— Aim of the task —
For the entries below, return every line from the top through the line with "first spectral layer." exactly as it stands, omitting pictures.

— Records shown —
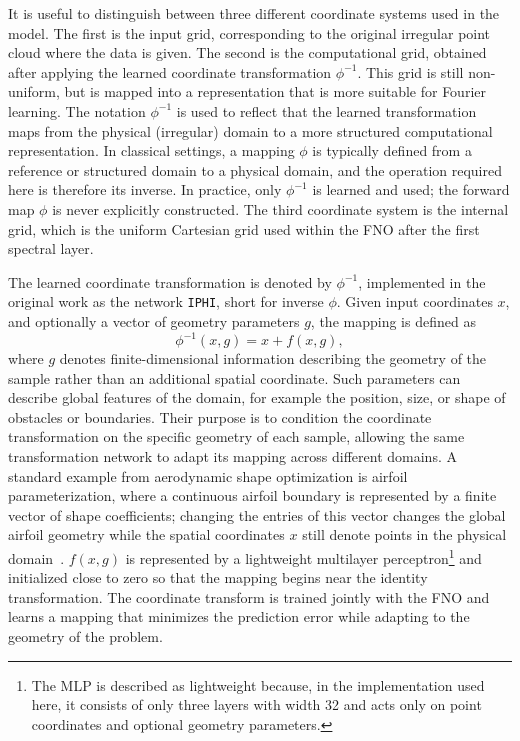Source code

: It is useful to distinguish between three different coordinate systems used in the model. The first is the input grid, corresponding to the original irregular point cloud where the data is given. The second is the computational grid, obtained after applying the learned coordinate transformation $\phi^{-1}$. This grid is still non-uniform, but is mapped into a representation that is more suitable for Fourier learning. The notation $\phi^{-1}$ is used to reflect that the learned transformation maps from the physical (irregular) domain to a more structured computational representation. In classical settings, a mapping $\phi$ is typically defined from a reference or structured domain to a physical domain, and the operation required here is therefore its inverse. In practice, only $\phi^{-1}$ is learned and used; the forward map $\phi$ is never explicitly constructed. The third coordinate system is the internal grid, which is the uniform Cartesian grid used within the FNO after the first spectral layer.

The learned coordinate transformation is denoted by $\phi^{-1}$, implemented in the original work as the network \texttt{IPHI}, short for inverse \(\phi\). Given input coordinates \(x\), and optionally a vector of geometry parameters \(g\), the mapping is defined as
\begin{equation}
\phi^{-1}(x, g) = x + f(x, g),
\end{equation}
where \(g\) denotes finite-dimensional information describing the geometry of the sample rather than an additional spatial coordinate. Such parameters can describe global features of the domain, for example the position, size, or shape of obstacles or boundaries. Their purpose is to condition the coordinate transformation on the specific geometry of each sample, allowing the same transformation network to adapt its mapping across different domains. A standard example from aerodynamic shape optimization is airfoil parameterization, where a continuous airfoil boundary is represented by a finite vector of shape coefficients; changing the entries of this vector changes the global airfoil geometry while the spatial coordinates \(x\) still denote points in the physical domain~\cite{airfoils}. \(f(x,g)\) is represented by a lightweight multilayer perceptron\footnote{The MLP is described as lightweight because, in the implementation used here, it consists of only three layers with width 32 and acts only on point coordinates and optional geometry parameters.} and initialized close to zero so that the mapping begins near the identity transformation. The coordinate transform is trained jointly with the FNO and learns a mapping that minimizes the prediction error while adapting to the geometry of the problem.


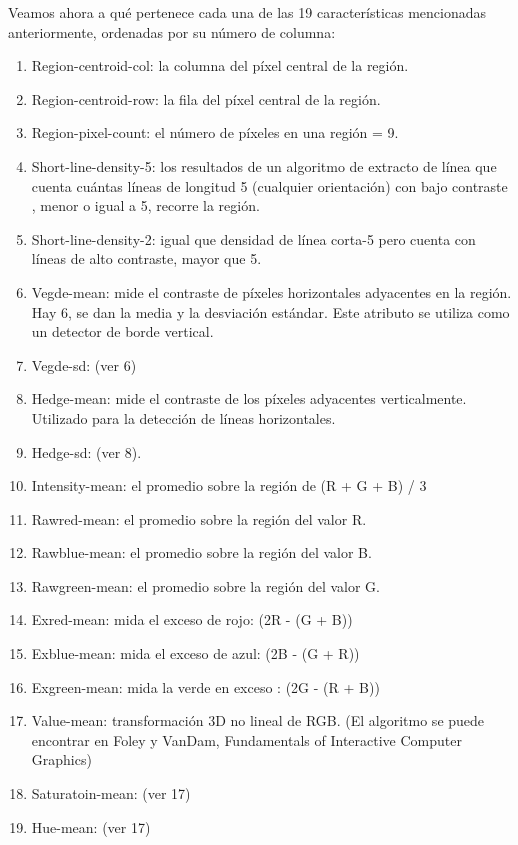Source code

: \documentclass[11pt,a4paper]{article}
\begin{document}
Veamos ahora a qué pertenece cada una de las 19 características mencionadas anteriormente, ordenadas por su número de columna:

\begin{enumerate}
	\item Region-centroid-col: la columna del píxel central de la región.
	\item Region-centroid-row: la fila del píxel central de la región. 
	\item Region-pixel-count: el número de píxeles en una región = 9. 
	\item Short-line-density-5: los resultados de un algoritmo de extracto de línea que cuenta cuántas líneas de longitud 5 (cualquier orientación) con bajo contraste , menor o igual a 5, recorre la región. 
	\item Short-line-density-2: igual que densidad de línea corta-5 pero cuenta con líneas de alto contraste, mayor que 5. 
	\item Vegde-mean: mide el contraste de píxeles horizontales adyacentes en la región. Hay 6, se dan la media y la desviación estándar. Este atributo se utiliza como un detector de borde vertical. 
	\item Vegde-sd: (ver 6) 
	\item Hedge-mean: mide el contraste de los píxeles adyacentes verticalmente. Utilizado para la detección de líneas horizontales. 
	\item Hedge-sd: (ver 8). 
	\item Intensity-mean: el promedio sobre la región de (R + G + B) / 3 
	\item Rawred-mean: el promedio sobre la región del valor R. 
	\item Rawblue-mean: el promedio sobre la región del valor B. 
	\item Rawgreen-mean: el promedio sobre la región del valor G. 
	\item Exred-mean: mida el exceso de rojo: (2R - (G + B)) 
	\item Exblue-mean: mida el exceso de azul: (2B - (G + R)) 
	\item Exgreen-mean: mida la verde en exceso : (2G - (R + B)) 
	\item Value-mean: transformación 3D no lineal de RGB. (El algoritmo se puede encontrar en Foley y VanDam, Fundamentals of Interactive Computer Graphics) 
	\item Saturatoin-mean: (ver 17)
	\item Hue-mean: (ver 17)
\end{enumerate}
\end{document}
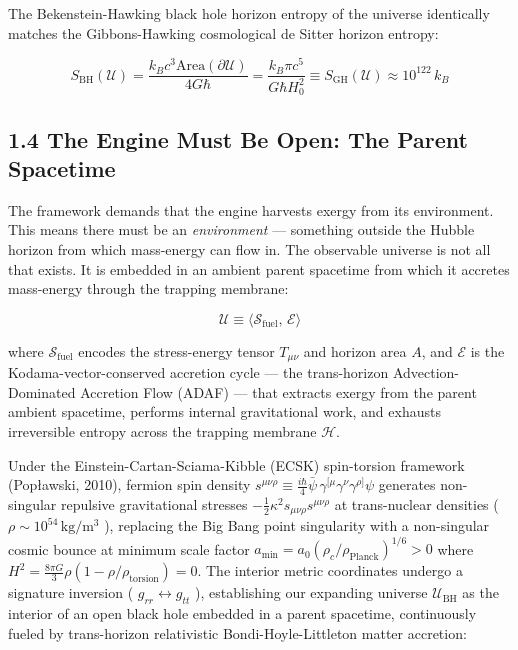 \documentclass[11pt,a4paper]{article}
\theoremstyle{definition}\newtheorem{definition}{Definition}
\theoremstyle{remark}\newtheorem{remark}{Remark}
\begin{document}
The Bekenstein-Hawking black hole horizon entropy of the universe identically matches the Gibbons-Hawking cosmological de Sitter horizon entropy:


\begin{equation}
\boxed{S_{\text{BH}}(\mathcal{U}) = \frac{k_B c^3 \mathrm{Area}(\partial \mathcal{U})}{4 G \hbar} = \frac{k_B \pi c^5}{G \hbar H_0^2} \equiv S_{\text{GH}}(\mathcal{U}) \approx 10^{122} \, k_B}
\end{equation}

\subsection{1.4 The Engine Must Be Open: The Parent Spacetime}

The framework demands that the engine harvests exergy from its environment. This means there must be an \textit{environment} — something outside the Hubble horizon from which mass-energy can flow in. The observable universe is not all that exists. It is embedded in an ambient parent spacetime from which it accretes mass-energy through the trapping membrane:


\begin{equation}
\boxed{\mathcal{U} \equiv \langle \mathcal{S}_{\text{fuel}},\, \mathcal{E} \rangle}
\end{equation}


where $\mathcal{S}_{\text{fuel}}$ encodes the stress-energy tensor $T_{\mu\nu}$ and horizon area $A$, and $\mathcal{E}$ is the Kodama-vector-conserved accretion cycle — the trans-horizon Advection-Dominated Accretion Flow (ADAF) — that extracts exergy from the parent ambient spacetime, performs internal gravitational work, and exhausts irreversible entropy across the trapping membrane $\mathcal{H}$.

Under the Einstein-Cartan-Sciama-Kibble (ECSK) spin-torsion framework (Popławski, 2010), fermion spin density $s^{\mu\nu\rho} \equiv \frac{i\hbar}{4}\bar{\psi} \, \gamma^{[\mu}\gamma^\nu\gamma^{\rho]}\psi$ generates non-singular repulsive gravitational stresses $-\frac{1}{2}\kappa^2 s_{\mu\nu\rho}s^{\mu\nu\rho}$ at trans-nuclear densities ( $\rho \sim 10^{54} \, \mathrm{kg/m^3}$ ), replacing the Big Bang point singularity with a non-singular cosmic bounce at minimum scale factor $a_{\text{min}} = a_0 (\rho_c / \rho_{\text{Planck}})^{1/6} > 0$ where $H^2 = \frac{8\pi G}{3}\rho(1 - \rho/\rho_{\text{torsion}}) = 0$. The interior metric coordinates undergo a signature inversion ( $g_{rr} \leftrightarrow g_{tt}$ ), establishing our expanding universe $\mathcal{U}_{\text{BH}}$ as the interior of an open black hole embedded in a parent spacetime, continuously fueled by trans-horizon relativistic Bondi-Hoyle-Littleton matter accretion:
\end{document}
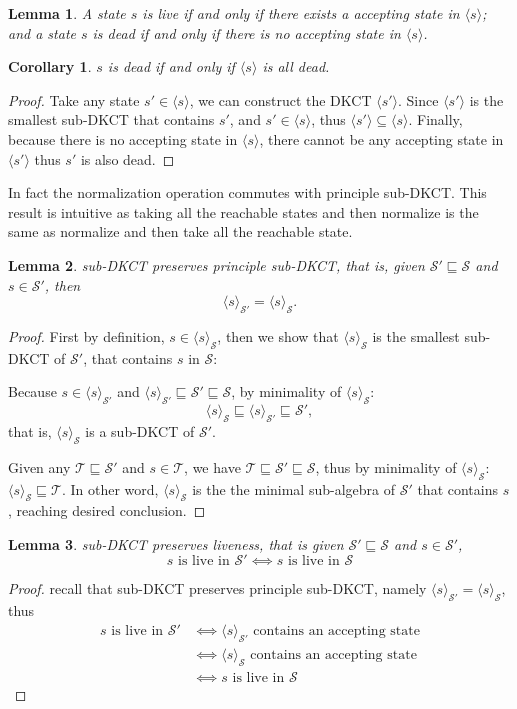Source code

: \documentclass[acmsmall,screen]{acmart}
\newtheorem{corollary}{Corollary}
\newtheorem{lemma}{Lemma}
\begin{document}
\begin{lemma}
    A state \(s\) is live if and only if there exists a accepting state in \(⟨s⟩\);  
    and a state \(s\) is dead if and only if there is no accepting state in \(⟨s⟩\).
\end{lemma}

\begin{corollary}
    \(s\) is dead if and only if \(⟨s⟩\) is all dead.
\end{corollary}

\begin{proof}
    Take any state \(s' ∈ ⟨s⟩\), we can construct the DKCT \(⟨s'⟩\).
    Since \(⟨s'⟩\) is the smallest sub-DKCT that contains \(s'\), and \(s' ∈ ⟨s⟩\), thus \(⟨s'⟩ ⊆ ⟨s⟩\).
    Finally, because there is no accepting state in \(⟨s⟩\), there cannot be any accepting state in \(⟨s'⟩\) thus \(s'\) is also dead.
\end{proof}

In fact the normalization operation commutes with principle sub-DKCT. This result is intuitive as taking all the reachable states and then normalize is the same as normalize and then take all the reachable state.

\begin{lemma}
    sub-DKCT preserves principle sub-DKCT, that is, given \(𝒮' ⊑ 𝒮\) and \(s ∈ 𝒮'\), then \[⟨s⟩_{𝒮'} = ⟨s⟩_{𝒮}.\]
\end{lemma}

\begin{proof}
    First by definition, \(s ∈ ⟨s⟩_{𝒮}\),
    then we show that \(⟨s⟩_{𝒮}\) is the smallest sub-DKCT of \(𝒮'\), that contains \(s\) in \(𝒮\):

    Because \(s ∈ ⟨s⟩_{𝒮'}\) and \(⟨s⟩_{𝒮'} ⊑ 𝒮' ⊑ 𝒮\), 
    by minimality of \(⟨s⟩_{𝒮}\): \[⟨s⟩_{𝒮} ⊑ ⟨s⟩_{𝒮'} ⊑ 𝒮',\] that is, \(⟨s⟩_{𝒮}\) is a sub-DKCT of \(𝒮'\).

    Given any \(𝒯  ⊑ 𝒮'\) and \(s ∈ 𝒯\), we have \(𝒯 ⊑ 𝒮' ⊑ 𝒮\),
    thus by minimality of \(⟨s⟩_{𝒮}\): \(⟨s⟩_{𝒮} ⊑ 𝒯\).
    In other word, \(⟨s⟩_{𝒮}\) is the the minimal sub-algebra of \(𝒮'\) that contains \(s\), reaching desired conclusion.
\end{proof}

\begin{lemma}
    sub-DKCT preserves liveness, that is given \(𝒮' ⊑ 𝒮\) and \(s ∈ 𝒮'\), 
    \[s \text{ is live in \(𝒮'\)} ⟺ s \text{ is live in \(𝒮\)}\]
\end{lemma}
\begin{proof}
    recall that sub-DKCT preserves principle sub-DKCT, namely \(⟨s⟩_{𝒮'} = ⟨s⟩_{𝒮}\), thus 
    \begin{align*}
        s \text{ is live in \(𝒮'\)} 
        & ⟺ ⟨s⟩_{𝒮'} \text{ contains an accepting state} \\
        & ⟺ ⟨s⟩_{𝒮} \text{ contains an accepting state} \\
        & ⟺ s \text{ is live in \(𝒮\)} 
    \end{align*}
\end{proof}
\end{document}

— The completed task —
Source code

: It is useful to distinguish between three different coordinate systems used in the model. The first is the input grid, corresponding to the original irregular point cloud where the data is given. The second is the computational grid, obtained after applying the learned coordinate transformation $\phi^{-1}$. This grid is still non-uniform, but is mapped into a representation that is more suitable for Fourier learning. The notation $\phi^{-1}$ is used to reflect that the learned transformation maps from the physical (irregular) domain to a more structured computational representation. In classical settings, a mapping $\phi$ is typically defined from a reference or structured domain to a physical domain, and the operation required here is therefore its inverse. In practice, only $\phi^{-1}$ is learned and used; the forward map $\phi$ is never explicitly constructed. The third coordinate system is the internal grid, which is the uniform Cartesian grid used within the FNO after the first spectral layer.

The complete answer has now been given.